It happened. I'm pregnant. After all the months of worrying, whining, waxing frustrated and pining the ears off of my nearest and dearest, it finally happened. And now I feel like it didn't take all THAT long... It's funny how your perspective changes when you finally get the thing you wanted for so long.
I am 10 weeks along at this moment. I know this because I had my first doctor's visit yesterday, and now have my first photographic evidence of the little vaguely baby shaped blob residing inside my uterus. It was pretty amazing to see it pop up on the screen. And the relief to see the little flicker that is the heartbeat, was something beyond what I can describe. Leading up to my appointment I had frequently worked myself into a tizzy of paranoia and anxiety about whether or not everything was growing accordingly, and still moving along on track in there. So to see it in front of me sort of washed me in this fantastic, refreshing wave of relief. All of this is a feeling which is new to me.

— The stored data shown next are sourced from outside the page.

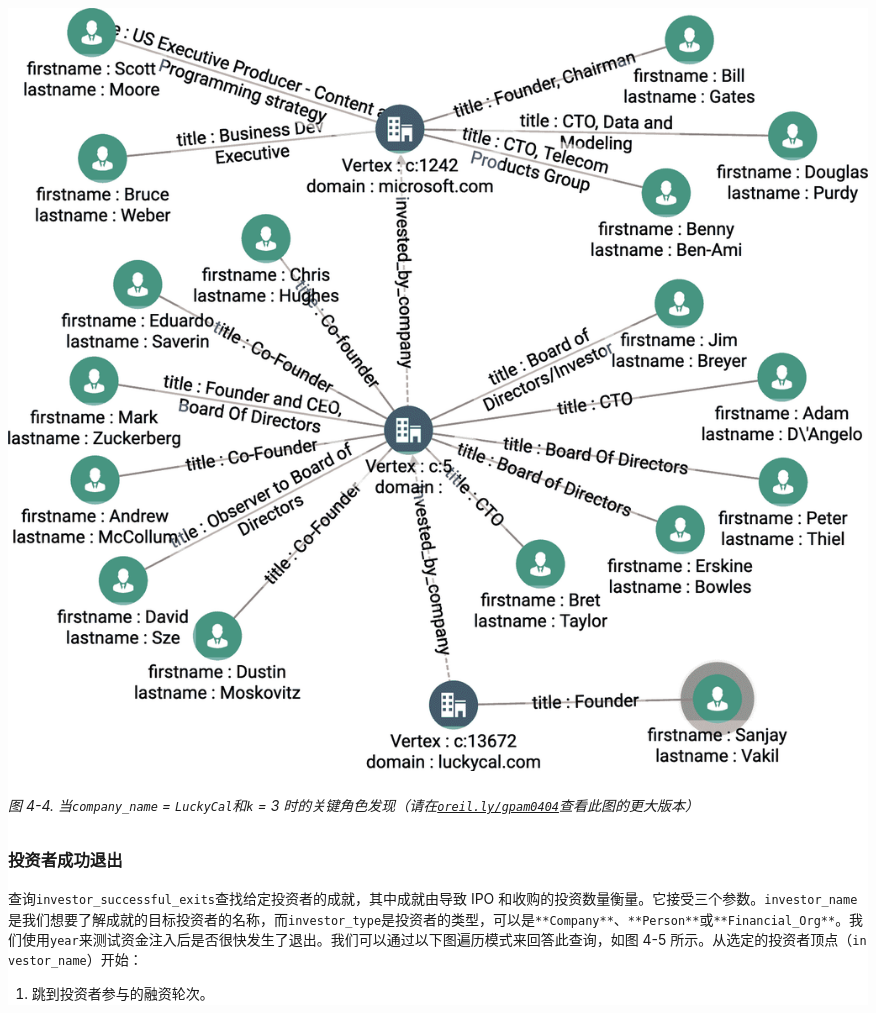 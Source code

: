 ![当`company_name` = `LuckyCal`和`k` = 3 时的关键角色发现](img/gpam_0404.png)

###### 图 4-4\. 当`company_name` = `LuckyCal`和`k` = 3 时的关键角色发现（请在[`oreil.ly/gpam0404`](https://oreil.ly/gpam0404)查看此图的更大版本）

### 投资者成功退出

查询`investor_successful_exits`查找给定投资者的成就，其中成就由导致 IPO 和收购的投资数量衡量。它接受三个参数。`investor_name`是我们想要了解成就的目标投资者的名称，而`investor_type`是投资者的类型，可以是`**Company**`、`**Person**`或`**Financial_Org**`。我们使用`year`来测试资金注入后是否很快发生了退出。我们可以通过以下图遍历模式来回答此查询，如图 4-5 所示。从选定的投资者顶点（`investor_name`）开始：

1.  跳到投资者参与的融资轮次。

But it is incredibly special already.
I am so unbelievably excited and happy. I am also terrified. There have been one or two nights that I have kept myself awake a little longer than I intended to, thinking and worrying about what lies ahead for my life, my marriage, my body, etc. And though I'm pretty sure it's normal to do this, sometimes I have to reassure myself with the psychologist voice I often use inside my head to make sure I don't allow myself to go crazy. I have way too easy a time going crazy over things like the blinds being uneven, or the paper towels being ripped off of the roll in places other than the designated perforation, so these types of fears have to be handled with extreme care in my nutty head.
I have this feeling that it's going to be a girl. I will not be disappointed if it isn't, but I feel strongly that it is. I can't stop wondering what our child is going to look like. My fervent hope is that boy or girl, it is blessed with Ryan's hair. Physical attributes aside, my mind often gets completely lost in space thinking ahead about this baby growing up, and all of the challenges and rewards that are going to come with it. I can't imagine it, even though I try to. Yet I know that no matter what elaborate story my mind lathers up, it will be nothing close to reality, and there will be things I could have never anticipated. But I'm ready for that. I'm ready for someone new to wrap my heart around and deem another piece of the puzzle closer to completing my life. I love to love, and I can think of nothing more perfect than a child of my own to allow me to indulge myself in that way.
I felt like I could write for hours about this, but there are too many things going on in my brain right now. I will continue to sort them out, but for now, I just need to revel quietly in the monumental changes that are taking place.